PasswordHasher greatly simplifies implementing security best practices with upgradable hash algorithm passwords. Hashes are upgradable in the sense that you can easily transition them to a different algorithm or increase the total number of iterations as periodically required in order to maintain the desired level of password security.

Support for PBKDF2 (SHA256/SHA384/SHA512) and Argon2 (Argon2i/Argon2d/Argon2id) is included out-of-the-box. PBKDF2 with SHA1 is also supported but only for reading/upgrading legacy hashes. Other algorithms (i.e. bcrypt, scrypt, etc) can be plugged in by adding a custom implementation of the PasswordHashAlgorithm class.

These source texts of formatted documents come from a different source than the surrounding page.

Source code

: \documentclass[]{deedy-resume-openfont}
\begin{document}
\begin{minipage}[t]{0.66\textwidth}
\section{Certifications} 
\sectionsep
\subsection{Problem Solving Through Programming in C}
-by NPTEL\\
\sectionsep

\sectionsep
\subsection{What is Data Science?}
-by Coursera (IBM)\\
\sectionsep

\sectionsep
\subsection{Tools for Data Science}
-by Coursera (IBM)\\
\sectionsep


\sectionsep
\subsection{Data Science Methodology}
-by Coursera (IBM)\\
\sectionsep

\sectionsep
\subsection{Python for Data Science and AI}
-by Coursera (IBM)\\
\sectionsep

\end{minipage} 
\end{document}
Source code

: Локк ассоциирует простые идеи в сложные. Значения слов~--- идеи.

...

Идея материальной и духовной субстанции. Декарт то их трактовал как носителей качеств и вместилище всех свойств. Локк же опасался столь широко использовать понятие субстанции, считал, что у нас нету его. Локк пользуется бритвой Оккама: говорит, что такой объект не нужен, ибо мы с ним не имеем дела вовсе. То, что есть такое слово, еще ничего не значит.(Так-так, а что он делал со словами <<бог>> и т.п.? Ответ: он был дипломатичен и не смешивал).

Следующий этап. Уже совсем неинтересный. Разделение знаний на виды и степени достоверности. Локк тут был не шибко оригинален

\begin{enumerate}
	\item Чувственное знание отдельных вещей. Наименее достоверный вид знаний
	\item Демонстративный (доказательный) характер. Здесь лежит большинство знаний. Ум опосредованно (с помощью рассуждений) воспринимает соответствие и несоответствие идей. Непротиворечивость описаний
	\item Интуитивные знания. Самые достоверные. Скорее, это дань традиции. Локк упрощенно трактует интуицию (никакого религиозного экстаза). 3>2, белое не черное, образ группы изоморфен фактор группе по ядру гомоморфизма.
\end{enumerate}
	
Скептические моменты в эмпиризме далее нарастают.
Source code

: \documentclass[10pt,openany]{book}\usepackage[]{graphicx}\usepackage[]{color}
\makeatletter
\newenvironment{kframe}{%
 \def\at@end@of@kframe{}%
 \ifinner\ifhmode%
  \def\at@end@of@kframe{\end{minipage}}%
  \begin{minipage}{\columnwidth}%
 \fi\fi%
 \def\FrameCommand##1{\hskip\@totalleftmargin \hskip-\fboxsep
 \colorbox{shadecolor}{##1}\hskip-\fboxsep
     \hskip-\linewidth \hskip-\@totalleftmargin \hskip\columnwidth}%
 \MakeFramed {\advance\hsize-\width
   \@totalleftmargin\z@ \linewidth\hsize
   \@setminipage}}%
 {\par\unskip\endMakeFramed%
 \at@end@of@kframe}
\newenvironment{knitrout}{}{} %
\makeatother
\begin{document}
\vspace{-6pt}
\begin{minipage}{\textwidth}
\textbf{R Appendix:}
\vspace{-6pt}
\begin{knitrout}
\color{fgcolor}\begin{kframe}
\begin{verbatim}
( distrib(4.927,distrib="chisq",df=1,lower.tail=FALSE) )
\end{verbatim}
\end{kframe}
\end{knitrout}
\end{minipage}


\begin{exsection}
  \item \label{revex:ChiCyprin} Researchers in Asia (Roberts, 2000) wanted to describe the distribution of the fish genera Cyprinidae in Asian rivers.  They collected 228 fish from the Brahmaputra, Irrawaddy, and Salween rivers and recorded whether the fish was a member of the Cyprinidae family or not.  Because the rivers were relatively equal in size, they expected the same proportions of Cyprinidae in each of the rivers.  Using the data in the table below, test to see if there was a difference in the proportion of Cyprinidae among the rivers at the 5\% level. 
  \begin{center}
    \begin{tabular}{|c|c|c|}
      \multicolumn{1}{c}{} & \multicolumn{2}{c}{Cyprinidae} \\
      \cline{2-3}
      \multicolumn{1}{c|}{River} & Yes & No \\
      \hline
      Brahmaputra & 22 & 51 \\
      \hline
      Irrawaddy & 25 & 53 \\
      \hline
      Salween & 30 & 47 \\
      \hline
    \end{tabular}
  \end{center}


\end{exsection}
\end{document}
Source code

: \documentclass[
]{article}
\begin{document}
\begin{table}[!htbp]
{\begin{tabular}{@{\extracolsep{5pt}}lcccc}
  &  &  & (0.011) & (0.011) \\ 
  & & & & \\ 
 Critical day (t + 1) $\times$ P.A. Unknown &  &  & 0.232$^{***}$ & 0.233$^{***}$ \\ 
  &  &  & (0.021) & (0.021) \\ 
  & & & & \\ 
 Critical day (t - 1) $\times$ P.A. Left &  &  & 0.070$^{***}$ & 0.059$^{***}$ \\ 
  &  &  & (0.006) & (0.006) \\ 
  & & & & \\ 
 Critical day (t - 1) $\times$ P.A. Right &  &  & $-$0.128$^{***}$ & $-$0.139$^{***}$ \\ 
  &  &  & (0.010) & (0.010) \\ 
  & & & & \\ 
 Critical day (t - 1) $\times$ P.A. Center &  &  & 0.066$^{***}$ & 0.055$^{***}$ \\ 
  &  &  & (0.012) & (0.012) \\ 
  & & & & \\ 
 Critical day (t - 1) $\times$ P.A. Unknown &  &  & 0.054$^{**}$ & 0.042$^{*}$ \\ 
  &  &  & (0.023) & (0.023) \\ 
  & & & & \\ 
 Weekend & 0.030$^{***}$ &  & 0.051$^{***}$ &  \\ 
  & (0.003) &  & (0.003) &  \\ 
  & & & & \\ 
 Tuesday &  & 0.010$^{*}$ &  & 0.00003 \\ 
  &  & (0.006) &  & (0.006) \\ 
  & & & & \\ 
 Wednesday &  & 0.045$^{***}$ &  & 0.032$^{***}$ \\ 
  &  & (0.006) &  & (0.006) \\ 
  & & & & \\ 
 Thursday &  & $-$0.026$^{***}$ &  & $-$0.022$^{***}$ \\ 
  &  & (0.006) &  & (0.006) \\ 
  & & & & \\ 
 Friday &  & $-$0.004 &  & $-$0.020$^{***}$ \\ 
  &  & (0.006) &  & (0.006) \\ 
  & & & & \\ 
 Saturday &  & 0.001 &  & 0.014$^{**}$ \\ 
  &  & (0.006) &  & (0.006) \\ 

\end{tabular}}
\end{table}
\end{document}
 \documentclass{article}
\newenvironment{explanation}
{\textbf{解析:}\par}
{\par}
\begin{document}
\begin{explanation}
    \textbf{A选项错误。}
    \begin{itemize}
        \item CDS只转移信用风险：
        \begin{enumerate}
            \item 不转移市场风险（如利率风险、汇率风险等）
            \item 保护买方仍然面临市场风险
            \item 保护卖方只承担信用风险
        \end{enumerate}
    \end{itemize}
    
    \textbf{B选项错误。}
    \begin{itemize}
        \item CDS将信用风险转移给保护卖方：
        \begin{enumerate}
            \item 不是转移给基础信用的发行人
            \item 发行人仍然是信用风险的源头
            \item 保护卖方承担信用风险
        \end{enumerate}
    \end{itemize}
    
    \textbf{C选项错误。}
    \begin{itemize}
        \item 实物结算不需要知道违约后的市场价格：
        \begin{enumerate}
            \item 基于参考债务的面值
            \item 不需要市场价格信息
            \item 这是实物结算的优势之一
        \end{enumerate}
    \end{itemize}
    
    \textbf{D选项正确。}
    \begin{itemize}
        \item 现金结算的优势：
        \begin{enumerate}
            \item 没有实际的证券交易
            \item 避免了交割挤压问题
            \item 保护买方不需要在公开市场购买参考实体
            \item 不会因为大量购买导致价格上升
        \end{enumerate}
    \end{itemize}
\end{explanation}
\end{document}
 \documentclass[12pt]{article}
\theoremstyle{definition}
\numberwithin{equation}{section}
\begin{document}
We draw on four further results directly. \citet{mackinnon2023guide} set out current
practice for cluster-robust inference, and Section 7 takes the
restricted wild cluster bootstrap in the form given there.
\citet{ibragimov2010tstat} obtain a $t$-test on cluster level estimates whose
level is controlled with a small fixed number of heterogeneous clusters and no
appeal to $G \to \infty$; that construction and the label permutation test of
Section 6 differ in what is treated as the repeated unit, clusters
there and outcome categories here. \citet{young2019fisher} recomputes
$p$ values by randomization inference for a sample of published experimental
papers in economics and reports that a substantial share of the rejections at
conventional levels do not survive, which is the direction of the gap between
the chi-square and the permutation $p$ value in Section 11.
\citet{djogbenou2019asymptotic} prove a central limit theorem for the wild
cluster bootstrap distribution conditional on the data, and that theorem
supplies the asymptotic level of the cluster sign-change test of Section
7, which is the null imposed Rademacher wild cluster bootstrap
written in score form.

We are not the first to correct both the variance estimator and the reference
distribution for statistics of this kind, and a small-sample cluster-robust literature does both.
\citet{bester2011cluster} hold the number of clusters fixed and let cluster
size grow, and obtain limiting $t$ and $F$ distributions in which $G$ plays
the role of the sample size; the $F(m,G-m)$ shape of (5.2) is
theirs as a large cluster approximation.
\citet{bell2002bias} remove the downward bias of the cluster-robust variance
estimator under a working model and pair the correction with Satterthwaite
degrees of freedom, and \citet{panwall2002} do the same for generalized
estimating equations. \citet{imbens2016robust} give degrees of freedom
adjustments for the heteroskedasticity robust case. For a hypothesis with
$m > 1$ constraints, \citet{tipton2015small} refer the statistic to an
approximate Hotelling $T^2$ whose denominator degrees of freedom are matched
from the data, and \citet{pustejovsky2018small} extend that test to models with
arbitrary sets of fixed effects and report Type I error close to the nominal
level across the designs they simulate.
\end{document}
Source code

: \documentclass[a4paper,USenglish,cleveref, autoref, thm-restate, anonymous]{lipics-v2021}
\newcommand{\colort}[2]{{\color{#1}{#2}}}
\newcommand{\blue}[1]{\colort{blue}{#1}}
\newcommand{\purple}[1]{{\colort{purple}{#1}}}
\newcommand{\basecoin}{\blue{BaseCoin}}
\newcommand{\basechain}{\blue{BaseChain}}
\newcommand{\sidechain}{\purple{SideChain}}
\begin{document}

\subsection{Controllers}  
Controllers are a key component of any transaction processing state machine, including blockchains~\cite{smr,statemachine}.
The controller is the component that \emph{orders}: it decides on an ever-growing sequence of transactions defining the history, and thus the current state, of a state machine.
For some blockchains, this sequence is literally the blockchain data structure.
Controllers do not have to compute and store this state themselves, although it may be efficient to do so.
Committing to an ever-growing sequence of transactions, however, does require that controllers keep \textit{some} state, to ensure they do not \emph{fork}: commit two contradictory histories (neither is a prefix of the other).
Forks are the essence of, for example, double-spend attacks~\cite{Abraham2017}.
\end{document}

An additional layer of security can be added by encrypting hashes with a master key that is stored outside of the database so that hashes are not compromised if an attacker gains access to the database. AES128 encryption is included, but other algorithms can be plugged in by adding a custom implementation of the HashEncryptionAlgorithm class. Master keys can be updated or rotated with minimal effort and should be generated from a completely random source.

PasswordHasher implements RFC 8265 / RFC 7613 PRECIS Framework-compliant password normalization to ensure users don't have any Unicode encoding related issues when entering passwords. All spaces are replaced with standard ASCII spaces, invalid Unicode and control characters are blocked, and passwords are normalized to Normalization Form C as per the spec. Normalization can be turned off with a simple boolean property if you don't want normalization or you want to pre-process passwords with your own normalization scheme.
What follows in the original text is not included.